И вождей уж прежних мало:
Много в день великий пало
На земле Бородина;
Позже тех взяла война;
Те, свершив в Париже тризну
По Москве и рать в отчизну
Проводивши, от земли
К храбрым братьям отошли.
 
 
Где Смоленский, вождь спасенья?
Где герой, пример смиренья,
Введший рать в Париж, Барклай?
Где, и свой и чуждый край
Дерзкой бодростью дививший
И под старость сохранивший
Все, что в молодости есть,
Коновницын, ратных честь?
 
 
Неподкупный, неизменный,
Хладный вождь в грозе военной,
Жаркий сам подчас боец,
В дни спокойные мудрец.
Где Раевский? Витязь Дона,
Русской рати оборона,
Неприятелю аркан,
Где наш Вихорь-Атаман?..
 
   И далее, далее...
 
Память вечная вам, братья!
Рать младая к вам объятья
Простирает в глубь земли;
Нашу Русь вы нам спасли!..
 
   Это был реквием былому, плач по героической эпохе в жизни страны и в своей жизни. Этим стихотворением он второй раз(после второго «Сельского кладбища») замкнул круг своей поэтической судьбы.

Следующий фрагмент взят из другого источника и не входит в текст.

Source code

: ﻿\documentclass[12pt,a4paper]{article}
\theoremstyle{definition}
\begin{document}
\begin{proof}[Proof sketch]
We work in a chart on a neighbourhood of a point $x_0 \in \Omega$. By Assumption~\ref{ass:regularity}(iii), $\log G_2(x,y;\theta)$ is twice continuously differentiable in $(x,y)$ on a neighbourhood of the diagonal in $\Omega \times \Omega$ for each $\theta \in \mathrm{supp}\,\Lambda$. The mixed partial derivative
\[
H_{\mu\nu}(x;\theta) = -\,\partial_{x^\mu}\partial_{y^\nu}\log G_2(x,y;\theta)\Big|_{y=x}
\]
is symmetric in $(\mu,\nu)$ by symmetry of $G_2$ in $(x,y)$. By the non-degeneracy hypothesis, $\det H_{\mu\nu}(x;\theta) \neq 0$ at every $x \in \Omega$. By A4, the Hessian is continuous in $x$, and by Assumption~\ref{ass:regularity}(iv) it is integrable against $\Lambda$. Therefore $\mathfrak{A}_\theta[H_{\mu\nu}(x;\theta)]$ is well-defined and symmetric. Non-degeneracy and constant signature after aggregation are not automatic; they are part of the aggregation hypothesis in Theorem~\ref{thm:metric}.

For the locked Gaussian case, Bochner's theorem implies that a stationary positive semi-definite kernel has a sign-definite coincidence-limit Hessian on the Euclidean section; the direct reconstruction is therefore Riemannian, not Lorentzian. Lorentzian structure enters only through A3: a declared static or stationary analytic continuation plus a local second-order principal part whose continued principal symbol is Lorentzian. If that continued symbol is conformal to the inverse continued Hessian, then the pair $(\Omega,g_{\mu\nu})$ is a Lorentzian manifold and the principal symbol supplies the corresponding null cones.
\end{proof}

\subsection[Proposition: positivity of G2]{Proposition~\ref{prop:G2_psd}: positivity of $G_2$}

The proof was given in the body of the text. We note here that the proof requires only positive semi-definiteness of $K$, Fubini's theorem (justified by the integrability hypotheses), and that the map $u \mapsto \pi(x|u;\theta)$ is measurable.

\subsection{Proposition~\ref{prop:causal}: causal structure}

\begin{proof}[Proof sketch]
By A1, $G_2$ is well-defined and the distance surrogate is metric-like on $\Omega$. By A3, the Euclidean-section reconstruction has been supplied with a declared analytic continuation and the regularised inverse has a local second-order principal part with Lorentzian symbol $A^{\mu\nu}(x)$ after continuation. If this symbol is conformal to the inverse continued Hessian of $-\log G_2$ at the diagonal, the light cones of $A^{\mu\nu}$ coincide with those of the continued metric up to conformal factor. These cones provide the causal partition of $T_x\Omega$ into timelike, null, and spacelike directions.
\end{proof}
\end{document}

   Сразу после праздника и парадного обеда Жуковский уехал в Москву и не присутствовал на дальнейших приемах «бородинского помещика». 29 августа он выслал наследнику печатный экземпляр своего реквиема при письме, но что это было за письмо! Пожалуй, и в камне оно могло бы пробудить добрые чувства. «Одним из самых привлекательных эпизодов этой чудной картины были израненные, безрукие и безногие, иные покрытые лохмотьями бедности, бородинские инвалиды, которые сидели на подножии памятника или, положив подле себя своя костыли, отдыхали на гробе Багратиона. Некоторые бедняки притащились издалека: кто пешком, кто на телеге... Признаюсь вам, мне было жестоко больно, что ни одного из этих главных героев дняя после не встретил за нашим обедом. Они, почетные гости этого пира, были забыты,воротятся с горем на душе восвояси, и что скажет каждый в стороне своей о сделанном им приеме, они, которые надеялись принести в свои бедные дома воспоминание сладкое, богатый запас для рассказов и детям и внукам? И кажется мне, справедливость бы требовала, что не одни теперь служащие, но отставные раненые и неимущие были включены в число тех, кои, как я слышал, должны теперь получать то жалованье, которое в эпоху Бородина они получали. Им-то оно и нужно, а их так немного».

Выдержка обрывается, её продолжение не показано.